#### [Task brief]
A line below contains "一方面来说，我们希望AI系统", and a later one contains "## Agent对齐问题". Repeat both, with every line between them, exactly.

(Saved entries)
BEGIN

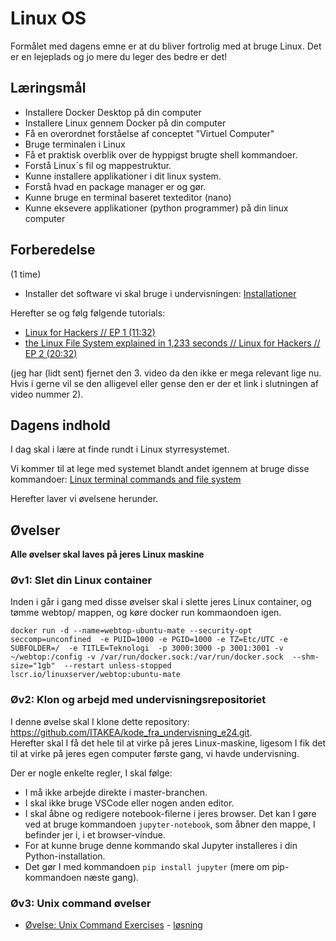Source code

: # Linux OS
Formålet med dagens emne er at du bliver fortrolig med at bruge Linux. Det er en lejeplads og jo mere du leger des bedre er det!


## Læringsmål
* Installere Docker Desktop på din computer
* Installere Linux gennem Docker på din computer
* Få en overordnet forståelse af conceptet "Virtuel Computer"
* Bruge terminalen i Linux
* Få et praktisk overblik over de hyppigst brugte shell kommandoer.
* Forstå Linux´s fil og mappestruktur.
* Kunne installere applikationer i dit linux system.
* Forstå hvad en package manager er og gør.
* Kunne bruge en terminal baseret texteditor (nano)
* Kunne eksevere applikationer (python programmer) på din linux computer

## Forberedelse
(1 time)

* Installer det software vi skal bruge i undervisningen: [Installationer](https://techkea.github.io/f23/materialer/installationer_f24.html)

Herefter se og følg følgende tutorials:

* [Linux for Hackers // EP 1 (11:32)](https://www.youtube.com/watch?v=VbEx7B_PTOE&list=PLIhvC56v63IJIujb5cyE13oLuyORZpdkL)
* [the Linux File System explained in 1,233 seconds // Linux for Hackers // EP 2 (20:32)](https://www.youtube.com/watch?v=A3G-3hp88mo&list=PLIhvC56v63IJIujb5cyE13oLuyORZpdkL&index=2)

(jeg har (lidt sent) fjernet den 3. video da den ikke er mega relevant lige nu. Hvis i gerne vil se den alligevel eller gense den er der et link i slutningen af video nummer 2).
<!-- * [HELP!! (for when you suck at Linux) // Linux for Hackers // EP3 (13:13)](https://www.youtube.com/watch?v=Y17KTiJLcyQ&list=PLIhvC56v63IJIujb5cyE13oLuyORZpdkL&index=3) -->


## Dagens indhold
I dag skal i lære at finde rundt i Linux styrresystemet.

Vi kommer til at lege med systemet blandt andet igennem at bruge disse kommandoer: [Linux terminal commands and file system](https://techkea.github.io/f23/materialer/unix_commands.html)

Herefter laver vi øvelsene herunder.


## Øvelser
**Alle øvelser skal laves på jeres Linux maskine**    

### Øv1: Slet din Linux container
Inden i går i gang med disse øvelser skal i slette jeres Linux container, og tømme webtop/ mappen, og køre docker run kommaondoen igen.     

```` docker run -d --name=webtop-ubuntu-mate --security-opt seccomp=unconfined  -e PUID=1000 -e PGID=1000 -e TZ=Etc/UTC -e SUBFOLDER=/  -e TITLE=Teknologi  -p 3000:3000 -p 3001:3001 -v ~/webtop:/config -v /var/run/docker.sock:/var/run/docker.sock  --shm-size="1gb"  --restart unless-stopped lscr.io/linuxserver/webtop:ubuntu-mate  ````


### Øv2: Klon og arbejd med undervisningsrepositoriet
I denne øvelse skal I klone dette repository: https://github.com/ITAKEA/kode_fra_undervisning_e24.git.    
Herefter skal I få det hele til at virke på jeres Linux-maskine, ligesom I fik det til at virke på jeres egen computer første gang, vi havde undervisning.

Der er nogle enkelte regler, I skal følge:

* I må ikke arbejde direkte i master-branchen.
* I skal ikke bruge VSCode eller nogen anden editor.
* I skal åbne og redigere notebook-filerne i jeres browser. Det kan I gøre ved at bruge kommandoen ```jupyter-notebook```, som åbner den mappe, I befinder jer i, i et browser-vindue.
* For at kunne bruge denne kommando skal Jupyter installeres i din Python-installation.
* Det gør I med kommandoen ```pip install jupyter``` (mere om pip-kommandoen næste gang).

### Øv3: Unix command øvelser
* [Øvelse: Unix Command Exercises](https://github.com/ITAKEA/kode_fra_undervisning_e24/blob/master/linux1/exercises/unix_commands_exercises.md) - [løsning](https://github.com/ITAKEA/kode_fra_undervisning_e24/blob/master/linux1/exercises/solution/unix_ex_solutions.md)





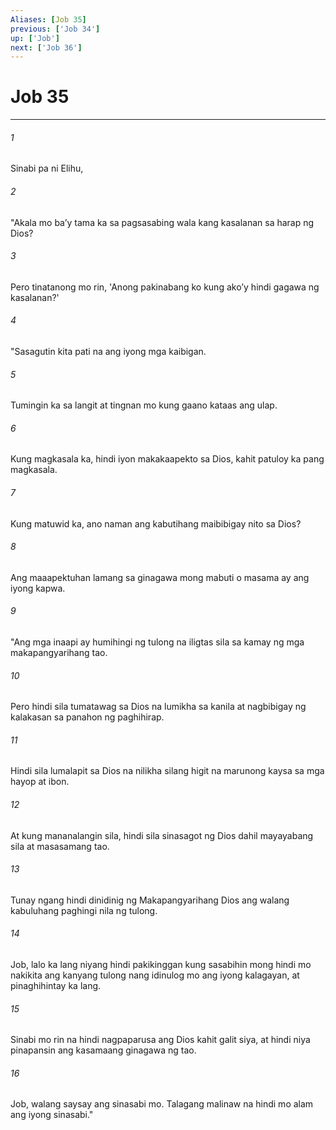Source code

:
 ```yaml
---
Aliases: [Job 35]
previous: ['Job 34']
up: ['Job']
next: ['Job 36']
---
```

# Job 35

***






















###### 1 










Sinabi pa ni Elihu, 





















###### 2 










"Akala mo baʼy tama ka sa pagsasabing wala kang kasalanan sa harap ng Dios? 





















###### 3 










Pero tinatanong mo rin, 'Anong pakinabang ko kung akoʼy hindi gagawa ng kasalanan?' 





















###### 4 










"Sasagutin kita pati na ang iyong mga kaibigan. 





















###### 5 










Tumingin ka sa langit at tingnan mo kung gaano kataas ang ulap. 





















###### 6 










Kung magkasala ka, hindi iyon makakaapekto sa Dios, kahit patuloy ka pang magkasala. 





















###### 7 










Kung matuwid ka, ano naman ang kabutihang maibibigay nito sa Dios? 





















###### 8 










Ang maaapektuhan lamang sa ginagawa mong mabuti o masama ay ang iyong kapwa. 





















###### 9 










"Ang mga inaapi ay humihingi ng tulong na iligtas sila sa kamay ng mga makapangyarihang tao. 





















###### 10 










Pero hindi sila tumatawag sa Dios na lumikha sa kanila at nagbibigay ng kalakasan sa panahon ng paghihirap. 





















###### 11 










Hindi sila lumalapit sa Dios na nilikha silang higit na marunong kaysa sa mga hayop at ibon. 





















###### 12 










At kung mananalangin sila, hindi sila sinasagot ng Dios dahil mayayabang sila at masasamang tao. 





















###### 13 










Tunay ngang hindi dinidinig ng Makapangyarihang Dios ang walang kabuluhang paghingi nila ng tulong. 





















###### 14 










Job, lalo ka lang niyang hindi pakikinggan kung sasabihin mong hindi mo nakikita ang kanyang tulong nang idinulog mo ang iyong kalagayan, at pinaghihintay ka lang. 





















###### 15 










Sinabi mo rin na hindi nagpaparusa ang Dios kahit galit siya, at hindi niya pinapansin ang kasamaang ginagawa ng tao. 





















###### 16 










Job, walang saysay ang sinasabi mo. Talagang malinaw na hindi mo alam ang iyong sinasabi."
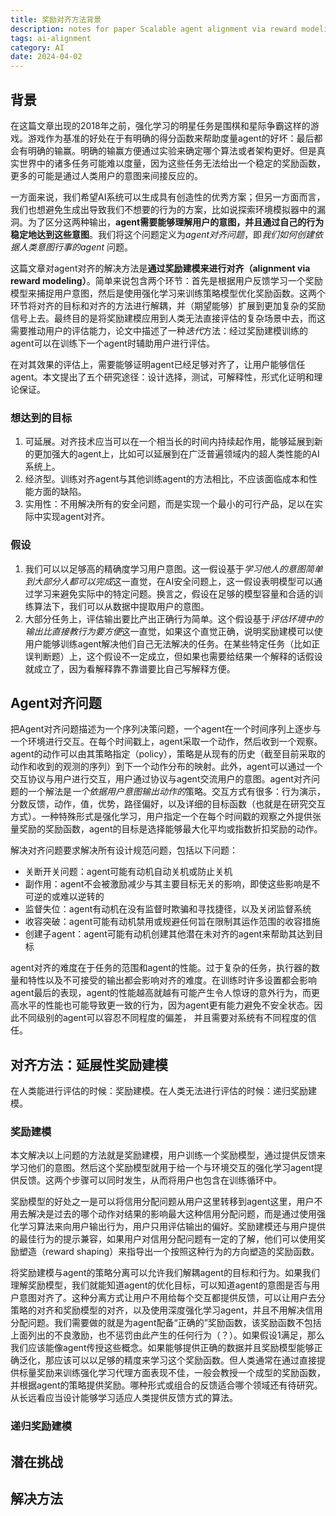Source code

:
 ```yaml
---
title: 奖励对齐方法背景
description: notes for paper Scalable agent alignment via reward modeling：a research direction
tags: ai-alignment
category: AI
date: 2024-04-02
---
```

## 背景

在这篇文章出现的2018年之前，强化学习的明星任务是围棋和星际争霸这样的游戏。游戏作为基准的好处在于有明确的得分函数来帮助度量agent的好坏：最后都会有明确的输赢。明确的输赢方便通过实验来确定哪个算法或者架构更好。但是真实世界中的诸多任务可能难以度量，因为这些任务无法给出一个稳定的奖励函数，更多的可能是通过人类用户的意图来间接反应的。

一方面来说，我们希望AI系统可以生成具有创造性的优秀方案；但另一方面而言，我们也想避免生成出导致我们不想要的行为的方案，比如说探索环境模拟器中的漏洞。为了区分这两种输出，**agent需要能够理解用户的意图，并且通过自己的行为稳定地达到这些意图**。我们将这个问题定义为*agent对齐问题*，即*我们如何创建依据人类意图行事的agent* 问题。

这篇文章对agent对齐的解决方法是**通过奖励建模来进行对齐（alignment via reward modeling）**。简单来说包含两个环节：首先是根据用户反馈学习一个奖励模型来捕捉用户意图，然后是使用强化学习来训练策略模型优化奖励函数。这两个环节将对齐的目标和对齐的方法进行解耦，并（期望能够）扩展到更加复杂的奖励信号上去。最终目的是将奖励建模应用到人类无法直接评估的复杂场景中去，而这需要推动用户的评估能力，论文中描述了一种*迭代*方法：经过奖励建模训练的agent可以在训练下一个agent时辅助用户进行评估。

在对其效果的评估上，需要能够证明agent已经足够对齐了，让用户能够信任agent。本文提出了五个研究途径：设计选择，测试，可解释性，形式化证明和理论保证。

### 想达到的目标

1. 可延展。对齐技术应当可以在一个相当长的时间内持续起作用，能够延展到新的更加强大的agent上，比如可以延展到在广泛普遍领域内的超人类性能的AI系统上。
2. 经济型。训练对齐agent与其他训练agent的方法相比，不应该面临成本和性能方面的缺陷。
3. 实用性：不用解决所有的安全问题，而是实现一个最小的可行产品，足以在实际中实现agent对齐。

### 假设

1. 我们可以以足够高的精确度学习用户意图。这一假设基于*学习他人的意图简单到大部分人都可以完成*这一直觉，在AI安全问题上，这一假设表明模型可以通过学习来避免实际中的特定问题。换言之，假设在足够的模型容量和合适的训练算法下，我们可以从数据中提取用户的意图。
2. 大部分任务上，评估输出要比产出正确行为简单。这个假设基于*评估环境中的输出比直接教行为要方便*这一直觉，如果这个直觉正确，说明奖励建模可以使用户能够训练agent解决他们自己无法解决的任务。在某些特定任务（比如正误判断题）上，这个假设不一定成立，但如果也需要给结果一个解释的话假设就成立了，因为看解释靠不靠谱要比自己写解释方便。

## Agent对齐问题

把Agent对齐问题描述为一个序列决策问题，一个agent在一个时间序列上逐步与一个环境进行交互。在每个时间戳上，agent采取一个动作，然后收到一个观察。agent的动作可以由其策略指定（policy），策略是从现有的历史（截至目前采取的动作和收到的观测的序列）到下一个动作分布的映射。此外，agent可以通过一个交互协议与用户进行交互，用户通过协议与agent交流用户的意图。agent对齐问题的一个解法是*一个依据用户意图输出动作的*策略。交互方式有很多：行为演示，分数反馈，动作，值，优势，路径偏好，以及详细的目标函数（也就是在研究交互方式）。一种特殊形式是强化学习，用户指定一个在每个时间戳的观察之外提供张量奖励的奖励函数，agent的目标是选择能够最大化平均或指数折扣奖励的动作。

解决对齐问题要求解决所有设计规范问题，包括以下问题：
+ 关断开关问题：agent可能有动机自动关机或防止关机
+ 副作用：agent不会被激励减少与其主要目标无关的影响，即使这些影响是不可逆的或难以逆转的
+ 监督失位：agent有动机在没有监督时欺骗和寻找捷径，以及关闭监督系统
+ 收容突破：agent可能有动机禁用或规避任何旨在限制其运作范围的收容措施
+ 创建子agent：agent可能有动机创建其他潜在未对齐的agent来帮助其达到目标

agent对齐的难度在于任务的范围和agent的性能。过于复杂的任务，执行器的数量和特性以及不可接受的输出都会影响对齐的难度。在训练时许多设置都会影响agent最后的表现，agent的性能越高就越有可能产生令人惊讶的意外行为，而更高水平的性能也可能导致更一致的行为，因为agent更有能力避免不安全状态。因此不同级别的agent可以容忍不同程度的偏差， 并且需要对系统有不同程度的信任。

## 对齐方法：延展性奖励建模

在人类能进行评估的时候：奖励建模。在人类无法进行评估的时候：递归奖励建模。

### 奖励建模

本文解决以上问题的方法就是奖励建模，用户训练一个奖励模型，通过提供反馈来学习他们的意图。然后这个奖励模型就用于给一个与环境交互的强化学习agent提供反馈。这两个步骤可以同时发生，从而将用户也包含在训练循环中。

奖励模型的好处之一是可以将信用分配问题从用户这里转移到agent这里，用户不用去解决是过去的哪个动作对结果的影响最大这种信用分配问题，而是通过使用强化学习算法来向用户输出行为，用户只用评估输出的偏好。奖励建模还与用户提供的最佳行为的提示兼容，如果用户对信用分配问题有一定的了解，他们可以使用奖励塑造（reward shaping）来指导出一个按照这种行为的方向塑造的奖励函数。

将奖励建模与agent的策略分离可以允许我们解耦agent的目标和行为。如果我们理解奖励模型，我们就能知道agent的优化目标，可以知道agent的意图是否与用户意图对齐了。这种分离方式让用户不用给每个交互都提供反馈，可以让用户去分策略的对齐和奖励模型的对齐，以及使用深度强化学习agent，并且不用解决信用分配问题。我们需要做的就是为agent配备“正确的”奖励函数，该奖励函数不包括上面列出的不良激励，也不惩罚由此产生的任何行为（？）。如果假设1满足，那么我们应该能像agent传授这些概念。如果能够提供正确的数据并且奖励模型能够正确泛化，那应该可以以足够的精度来学习这个奖励函数。但人类通常在通过直接提供标量奖励来训练强化学习代理方面表现不佳，一般会教授一个成型的奖励函数，并根据agent的策略提供奖励。哪种形式或组合的反馈适合哪个领域还有待研究。从长远看应当设计能够学习适应人类提供反馈方式的算法。

### 递归奖励建模

## 潜在挑战


## 解决方法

END

#### [Answer box]
一方面来说，我们希望AI系统可以生成具有创造性的优秀方案；但另一方面而言，我们也想避免生成出导致我们不想要的行为的方案，比如说探索环境模拟器中的漏洞。为了区分这两种输出，**agent需要能够理解用户的意图，并且通过自己的行为稳定地达到这些意图**。我们将这个问题定义为*agent对齐问题*，即*我们如何创建依据人类意图行事的agent* 问题。

这篇文章对agent对齐的解决方法是**通过奖励建模来进行对齐（alignment via reward modeling）**。简单来说包含两个环节：首先是根据用户反馈学习一个奖励模型来捕捉用户意图，然后是使用强化学习来训练策略模型优化奖励函数。这两个环节将对齐的目标和对齐的方法进行解耦，并（期望能够）扩展到更加复杂的奖励信号上去。最终目的是将奖励建模应用到人类无法直接评估的复杂场景中去，而这需要推动用户的评估能力，论文中描述了一种*迭代*方法：经过奖励建模训练的agent可以在训练下一个agent时辅助用户进行评估。

在对其效果的评估上，需要能够证明agent已经足够对齐了，让用户能够信任agent。本文提出了五个研究途径：设计选择，测试，可解释性，形式化证明和理论保证。

### 想达到的目标

1. 可延展。对齐技术应当可以在一个相当长的时间内持续起作用，能够延展到新的更加强大的agent上，比如可以延展到在广泛普遍领域内的超人类性能的AI系统上。
2. 经济型。训练对齐agent与其他训练agent的方法相比，不应该面临成本和性能方面的缺陷。
3. 实用性：不用解决所有的安全问题，而是实现一个最小的可行产品，足以在实际中实现agent对齐。

### 假设

1. 我们可以以足够高的精确度学习用户意图。这一假设基于*学习他人的意图简单到大部分人都可以完成*这一直觉，在AI安全问题上，这一假设表明模型可以通过学习来避免实际中的特定问题。换言之，假设在足够的模型容量和合适的训练算法下，我们可以从数据中提取用户的意图。
2. 大部分任务上，评估输出要比产出正确行为简单。这个假设基于*评估环境中的输出比直接教行为要方便*这一直觉，如果这个直觉正确，说明奖励建模可以使用户能够训练agent解决他们自己无法解决的任务。在某些特定任务（比如正误判断题）上，这个假设不一定成立，但如果也需要给结果一个解释的话假设就成立了，因为看解释靠不靠谱要比自己写解释方便。

## Agent对齐问题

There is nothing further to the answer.